The `build_one_timestep` function referred to a dictionary of `weights`, which contains all the trainable parameters of the model. They are build in the following `build_weights` function:

In [0]:
def build_weights(self, hidden_size, num_edge_types, dropout_keep_prob):
  """Builds and returns weights used by the GGNN propagation model.

  Returns:
    A dictionary of weights mapping from weight names to lists of Tensors.
  """

  weights = {}

  # Build edge weights.
  weights["edge_weights"] = tf.get_variable(
        "gnn_edge_weights",
        shape=[num_edge_types * hidden_size, hidden_size],
        initializer=tf.contrib.layers.xavier_initializer()
  )  # [P*H, H]

  # Build edge biases.
  weights["edge_biases"] = tf.get_variable(
        "gnn_edge_biases", shape=[num_edge_types, hidden_size]
  )  # [P, H]

  # Build RNN cell.
  cell = tf.nn.rnn_cell.GRUCell(hidden_size, activation=activation_fun)
  if self.mode == tf.estimator.ModeKeys.TRAIN:
    cell = tf.nn.rnn_cell.DropoutWrapper(
        cell, state_keep_prob=dropout_keep_prob)
  weights["rnn_cells"] = cell

  # Build dense output layer weights.
  weights["output_weights"] = tf.get_variable(
      "output_weights",
      shape=[hidden_size, 1],
      initializer=tf.contrib.layers.xavier_initializer())

  return weights

The function that performs the loop across $T$ graph message passing propagation steps and thus produces the final node embeddings, is the following:

In [0]:
def compute_final_node_representations(
    weights, initial_node_representation, adjacency_information,
    num_incoming_edges_per_type):
  """Builds graph message passing computation.

  Args:
    weights: Dictionary of weights, as constructed by `build_weights`.
    initial_node_representation: Tensor of initial node states from the input
        pipeline, in a shape that can be reshaped to [N, H].
    adjacency_information: A namedtuple with the adjacency information
        required to compute incoming messages using `compute_messages`.
    num_incoming_edges_per_type: [P, N] Tensor of per-type inedge counts.
  Returns:
    [N, H] Tensor with node embeddings after graph propagation.
  """

  # Edge biases don't depend on the timestep, and so can be precomputed.
  biases = tf.einsum(
      "np,ph->nh",
      num_incoming_edges_per_type,  # [N', P]
      weights["edge_biases"],  # [P, H]
      name="biases"
  )  # [N', H]

  # Perform the number T of propagation steps specified.
  num_timesteps = params["model"]["num_timesteps"]
  node_states = initial_node_representation
  for step in range(num_timesteps):
    node_states = self.build_one_timestep(
        node_states, weights, adjacency_information, biases)

  return node_states

This concludes our implementation of a GGNN encoder with low-bandwidth graph message passing. The output of the GGNN encoder is then fed into a readout layer that computes the predictions and the loss:

In [0]:
def build_model(self, features, labels):
  """Builds the part of the model that is to be run on a TPU."""

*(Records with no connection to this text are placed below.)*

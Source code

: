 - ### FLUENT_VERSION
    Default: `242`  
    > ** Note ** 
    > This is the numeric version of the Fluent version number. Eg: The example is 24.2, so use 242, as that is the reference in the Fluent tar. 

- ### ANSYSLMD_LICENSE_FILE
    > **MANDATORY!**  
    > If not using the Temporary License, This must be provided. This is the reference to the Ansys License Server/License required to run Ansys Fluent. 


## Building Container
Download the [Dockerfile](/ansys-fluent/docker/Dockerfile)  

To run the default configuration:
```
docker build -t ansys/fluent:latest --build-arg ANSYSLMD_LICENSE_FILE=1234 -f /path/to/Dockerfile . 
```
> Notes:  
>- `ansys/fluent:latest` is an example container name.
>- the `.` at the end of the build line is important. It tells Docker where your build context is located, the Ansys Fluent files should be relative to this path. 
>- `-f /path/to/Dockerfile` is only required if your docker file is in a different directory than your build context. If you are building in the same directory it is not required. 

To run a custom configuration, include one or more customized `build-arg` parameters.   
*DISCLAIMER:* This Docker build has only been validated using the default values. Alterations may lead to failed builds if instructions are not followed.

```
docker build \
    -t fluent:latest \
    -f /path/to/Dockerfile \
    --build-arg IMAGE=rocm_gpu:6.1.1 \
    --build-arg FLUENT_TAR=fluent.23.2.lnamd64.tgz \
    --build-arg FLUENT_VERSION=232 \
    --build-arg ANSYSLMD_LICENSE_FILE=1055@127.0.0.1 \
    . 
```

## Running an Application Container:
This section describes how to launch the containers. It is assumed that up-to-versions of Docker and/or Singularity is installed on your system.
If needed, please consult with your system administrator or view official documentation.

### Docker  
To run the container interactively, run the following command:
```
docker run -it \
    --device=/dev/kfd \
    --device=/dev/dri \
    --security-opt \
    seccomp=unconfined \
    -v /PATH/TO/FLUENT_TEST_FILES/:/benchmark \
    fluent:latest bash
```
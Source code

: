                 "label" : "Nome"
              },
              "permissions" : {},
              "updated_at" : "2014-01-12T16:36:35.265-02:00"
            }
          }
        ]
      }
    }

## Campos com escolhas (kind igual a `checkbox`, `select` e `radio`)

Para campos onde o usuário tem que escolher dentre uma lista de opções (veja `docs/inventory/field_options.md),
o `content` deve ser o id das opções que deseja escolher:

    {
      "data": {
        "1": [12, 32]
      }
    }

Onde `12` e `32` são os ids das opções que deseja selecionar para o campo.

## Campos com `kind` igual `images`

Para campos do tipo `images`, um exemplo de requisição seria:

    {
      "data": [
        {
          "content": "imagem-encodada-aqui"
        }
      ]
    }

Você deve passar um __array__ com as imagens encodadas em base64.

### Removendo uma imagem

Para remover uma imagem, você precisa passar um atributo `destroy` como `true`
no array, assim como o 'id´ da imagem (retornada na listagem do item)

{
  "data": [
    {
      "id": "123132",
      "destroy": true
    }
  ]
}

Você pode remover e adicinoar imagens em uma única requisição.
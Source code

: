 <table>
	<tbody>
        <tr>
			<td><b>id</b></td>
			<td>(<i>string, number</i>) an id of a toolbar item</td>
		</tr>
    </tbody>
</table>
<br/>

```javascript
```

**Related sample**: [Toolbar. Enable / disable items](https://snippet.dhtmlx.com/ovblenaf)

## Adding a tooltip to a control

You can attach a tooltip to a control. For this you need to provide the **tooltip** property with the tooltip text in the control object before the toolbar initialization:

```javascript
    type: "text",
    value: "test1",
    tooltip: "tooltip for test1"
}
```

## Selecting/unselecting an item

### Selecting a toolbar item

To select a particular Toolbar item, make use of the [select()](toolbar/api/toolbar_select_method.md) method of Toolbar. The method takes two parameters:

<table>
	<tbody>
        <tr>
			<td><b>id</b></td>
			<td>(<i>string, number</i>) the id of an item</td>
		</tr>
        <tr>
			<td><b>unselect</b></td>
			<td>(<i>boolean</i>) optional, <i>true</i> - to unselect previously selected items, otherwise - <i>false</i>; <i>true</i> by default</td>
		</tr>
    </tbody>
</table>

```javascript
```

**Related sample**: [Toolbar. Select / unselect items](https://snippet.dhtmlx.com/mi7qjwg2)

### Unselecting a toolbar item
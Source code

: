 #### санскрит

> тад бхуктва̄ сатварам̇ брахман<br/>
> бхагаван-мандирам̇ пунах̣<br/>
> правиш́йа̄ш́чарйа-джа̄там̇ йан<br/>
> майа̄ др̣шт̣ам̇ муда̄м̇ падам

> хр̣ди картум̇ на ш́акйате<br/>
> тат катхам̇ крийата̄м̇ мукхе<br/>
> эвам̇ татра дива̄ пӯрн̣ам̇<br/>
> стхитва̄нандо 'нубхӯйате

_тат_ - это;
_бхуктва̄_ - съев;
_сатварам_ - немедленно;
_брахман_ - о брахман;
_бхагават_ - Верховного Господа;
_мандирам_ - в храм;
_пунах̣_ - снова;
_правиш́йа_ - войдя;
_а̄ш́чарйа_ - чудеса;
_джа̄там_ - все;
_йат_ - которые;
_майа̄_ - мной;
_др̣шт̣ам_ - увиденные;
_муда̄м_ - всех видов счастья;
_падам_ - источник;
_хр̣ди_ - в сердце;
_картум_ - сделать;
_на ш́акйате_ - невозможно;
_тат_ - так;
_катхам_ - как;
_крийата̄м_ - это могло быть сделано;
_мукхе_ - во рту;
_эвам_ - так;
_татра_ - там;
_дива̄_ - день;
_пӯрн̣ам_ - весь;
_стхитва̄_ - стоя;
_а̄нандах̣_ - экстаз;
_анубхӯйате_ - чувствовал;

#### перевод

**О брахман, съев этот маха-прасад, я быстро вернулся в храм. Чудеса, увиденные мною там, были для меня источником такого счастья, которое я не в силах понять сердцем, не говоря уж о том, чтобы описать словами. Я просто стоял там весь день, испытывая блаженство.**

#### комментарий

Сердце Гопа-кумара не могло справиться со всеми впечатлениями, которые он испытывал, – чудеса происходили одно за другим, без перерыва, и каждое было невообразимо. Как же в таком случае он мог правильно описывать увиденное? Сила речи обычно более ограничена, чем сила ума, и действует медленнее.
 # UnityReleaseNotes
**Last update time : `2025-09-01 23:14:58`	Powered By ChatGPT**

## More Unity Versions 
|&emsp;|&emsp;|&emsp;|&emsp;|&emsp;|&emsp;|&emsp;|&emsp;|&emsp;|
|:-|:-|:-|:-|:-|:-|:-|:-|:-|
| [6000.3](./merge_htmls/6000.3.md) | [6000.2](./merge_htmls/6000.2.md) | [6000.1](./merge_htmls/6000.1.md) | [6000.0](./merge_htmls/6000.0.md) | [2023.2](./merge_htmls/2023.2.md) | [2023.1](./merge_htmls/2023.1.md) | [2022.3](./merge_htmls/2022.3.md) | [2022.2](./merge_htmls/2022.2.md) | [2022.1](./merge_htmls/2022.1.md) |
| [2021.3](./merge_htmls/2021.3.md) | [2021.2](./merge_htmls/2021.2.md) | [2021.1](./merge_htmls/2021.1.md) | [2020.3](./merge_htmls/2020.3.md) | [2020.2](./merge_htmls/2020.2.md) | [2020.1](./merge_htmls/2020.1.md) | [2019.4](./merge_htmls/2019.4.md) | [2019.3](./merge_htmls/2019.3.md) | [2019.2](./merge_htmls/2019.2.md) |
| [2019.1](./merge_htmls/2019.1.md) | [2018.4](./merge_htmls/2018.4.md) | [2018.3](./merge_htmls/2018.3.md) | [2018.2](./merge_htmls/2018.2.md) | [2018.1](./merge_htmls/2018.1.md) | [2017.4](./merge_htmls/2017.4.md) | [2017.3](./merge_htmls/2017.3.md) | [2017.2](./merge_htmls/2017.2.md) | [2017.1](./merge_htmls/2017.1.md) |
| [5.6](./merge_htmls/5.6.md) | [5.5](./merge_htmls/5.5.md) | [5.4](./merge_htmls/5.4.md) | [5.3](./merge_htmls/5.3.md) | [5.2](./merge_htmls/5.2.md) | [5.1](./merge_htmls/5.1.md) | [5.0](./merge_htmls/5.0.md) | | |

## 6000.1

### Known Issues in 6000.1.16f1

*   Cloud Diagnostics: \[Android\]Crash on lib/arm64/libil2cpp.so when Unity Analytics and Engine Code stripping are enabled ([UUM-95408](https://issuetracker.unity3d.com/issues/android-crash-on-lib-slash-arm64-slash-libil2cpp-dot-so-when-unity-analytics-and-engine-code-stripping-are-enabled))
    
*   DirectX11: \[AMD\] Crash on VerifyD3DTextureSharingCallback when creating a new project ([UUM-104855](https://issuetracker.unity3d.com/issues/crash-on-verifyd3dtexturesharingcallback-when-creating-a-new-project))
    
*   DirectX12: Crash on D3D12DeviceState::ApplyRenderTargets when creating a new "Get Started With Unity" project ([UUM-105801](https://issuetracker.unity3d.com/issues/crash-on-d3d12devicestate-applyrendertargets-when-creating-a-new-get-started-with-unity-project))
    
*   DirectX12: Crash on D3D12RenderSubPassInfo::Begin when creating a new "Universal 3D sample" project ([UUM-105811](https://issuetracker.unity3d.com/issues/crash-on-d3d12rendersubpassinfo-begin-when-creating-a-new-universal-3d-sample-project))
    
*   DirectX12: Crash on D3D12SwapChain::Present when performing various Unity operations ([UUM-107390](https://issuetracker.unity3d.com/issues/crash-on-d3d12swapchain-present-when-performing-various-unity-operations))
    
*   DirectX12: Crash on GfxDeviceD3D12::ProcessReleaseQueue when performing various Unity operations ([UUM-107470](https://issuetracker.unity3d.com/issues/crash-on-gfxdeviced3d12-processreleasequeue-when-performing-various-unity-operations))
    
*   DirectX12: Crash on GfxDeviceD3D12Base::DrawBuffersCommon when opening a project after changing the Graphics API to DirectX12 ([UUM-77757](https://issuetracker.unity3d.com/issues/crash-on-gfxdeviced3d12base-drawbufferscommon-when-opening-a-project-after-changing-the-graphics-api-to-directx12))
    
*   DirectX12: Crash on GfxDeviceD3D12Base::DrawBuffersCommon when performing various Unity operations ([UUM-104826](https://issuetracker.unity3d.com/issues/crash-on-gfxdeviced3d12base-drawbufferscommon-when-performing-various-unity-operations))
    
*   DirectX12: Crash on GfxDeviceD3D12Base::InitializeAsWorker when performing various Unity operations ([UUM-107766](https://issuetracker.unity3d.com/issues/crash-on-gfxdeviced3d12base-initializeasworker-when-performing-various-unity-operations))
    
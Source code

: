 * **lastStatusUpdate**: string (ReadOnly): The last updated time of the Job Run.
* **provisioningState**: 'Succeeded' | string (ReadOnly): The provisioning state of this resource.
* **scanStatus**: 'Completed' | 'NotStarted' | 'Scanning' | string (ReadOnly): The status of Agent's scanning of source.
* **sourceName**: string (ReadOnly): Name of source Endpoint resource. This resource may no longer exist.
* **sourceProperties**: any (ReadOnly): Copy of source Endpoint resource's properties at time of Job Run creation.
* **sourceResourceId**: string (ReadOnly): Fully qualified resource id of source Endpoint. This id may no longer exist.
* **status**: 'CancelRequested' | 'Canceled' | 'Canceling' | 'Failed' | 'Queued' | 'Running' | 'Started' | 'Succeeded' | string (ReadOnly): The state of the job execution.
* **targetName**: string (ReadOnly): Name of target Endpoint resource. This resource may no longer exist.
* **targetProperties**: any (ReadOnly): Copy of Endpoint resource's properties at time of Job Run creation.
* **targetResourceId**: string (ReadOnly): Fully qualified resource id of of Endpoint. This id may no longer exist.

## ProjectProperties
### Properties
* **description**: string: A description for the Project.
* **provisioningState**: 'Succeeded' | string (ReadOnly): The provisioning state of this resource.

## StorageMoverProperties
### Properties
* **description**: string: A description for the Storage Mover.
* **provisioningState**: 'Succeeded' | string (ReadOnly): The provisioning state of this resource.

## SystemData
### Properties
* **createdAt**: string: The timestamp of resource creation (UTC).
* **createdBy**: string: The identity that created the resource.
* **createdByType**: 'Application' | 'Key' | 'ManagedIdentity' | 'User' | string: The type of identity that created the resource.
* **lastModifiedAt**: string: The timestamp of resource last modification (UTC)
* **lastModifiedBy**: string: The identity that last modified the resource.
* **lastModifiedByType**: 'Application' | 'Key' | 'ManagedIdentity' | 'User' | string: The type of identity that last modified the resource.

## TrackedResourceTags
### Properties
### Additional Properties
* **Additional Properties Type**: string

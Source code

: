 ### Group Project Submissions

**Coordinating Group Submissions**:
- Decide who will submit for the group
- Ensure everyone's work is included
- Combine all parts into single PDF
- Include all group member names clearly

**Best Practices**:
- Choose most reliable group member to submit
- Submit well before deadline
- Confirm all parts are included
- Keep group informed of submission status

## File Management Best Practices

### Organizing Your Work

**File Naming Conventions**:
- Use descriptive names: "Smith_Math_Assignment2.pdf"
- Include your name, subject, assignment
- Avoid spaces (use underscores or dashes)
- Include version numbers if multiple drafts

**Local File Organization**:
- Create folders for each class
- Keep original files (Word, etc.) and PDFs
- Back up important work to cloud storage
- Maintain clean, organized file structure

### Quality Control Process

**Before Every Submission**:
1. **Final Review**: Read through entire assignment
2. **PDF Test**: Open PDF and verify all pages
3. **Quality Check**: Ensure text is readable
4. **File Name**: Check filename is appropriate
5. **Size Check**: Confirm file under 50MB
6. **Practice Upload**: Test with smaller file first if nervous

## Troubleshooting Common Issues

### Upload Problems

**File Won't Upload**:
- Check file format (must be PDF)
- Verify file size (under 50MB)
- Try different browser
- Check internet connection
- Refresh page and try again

  num_nodes = params["data"]["num_nodes"]
  hidden_size = params["model"]["hidden_size"]

  weights = self.build_weights()
  adjacency_information, num_incoming_edges_per_type = (
      self.prepare_adjacency_information(features))
  final_node_representations = self.compute_final_node_representations(
      weights,
      tf.reshape(features["initial_node_states"], [num_nodes, hidden_size]),
      adjacency_information,
      num_incoming_edges_per_type
  )

  # Map from final node representations to predicted labels.
  node_logits = tf.squeeze(
      tf.einsum(
          "nh,hi->ni",
          final_node_representations,
          weights["output_weights"]),
      axis=-1,
      name="node_logits"
  )  # [N]
  loss = self.build_loss(
      node_logits,
      features["candidates"],
      labels
  )
  return loss

def build_loss(self,
               node_logits,
               candidates,
               labels):
  """Builds the output layer and returns the resulting loss Op.

  Args:
    node_logits: [N] Tensor of logits (pre-softmax probabilities) that give
        the model's predictions of which candidate is correct.
    candidates: [N] "batch hot" Tensor. A nonzero value indicates whether
        each node is a candidate. The value gives the index of the graph (with
        indices starting at 1) where the node is a candidate.
    labels: [N] binary Tensor indicating whether each node is a correct
        solution. Used as the target in computing the loss.
  Returns:
    A scalar Tensor `loss` containing the value of the loss.
  """

  # Extract relevant parameters.
  max_graphs_per_supergraph = self.params["data"]["max_graphs_per_supergraph"]
  label_smoothing = self.params["training"]["label_smoothing"]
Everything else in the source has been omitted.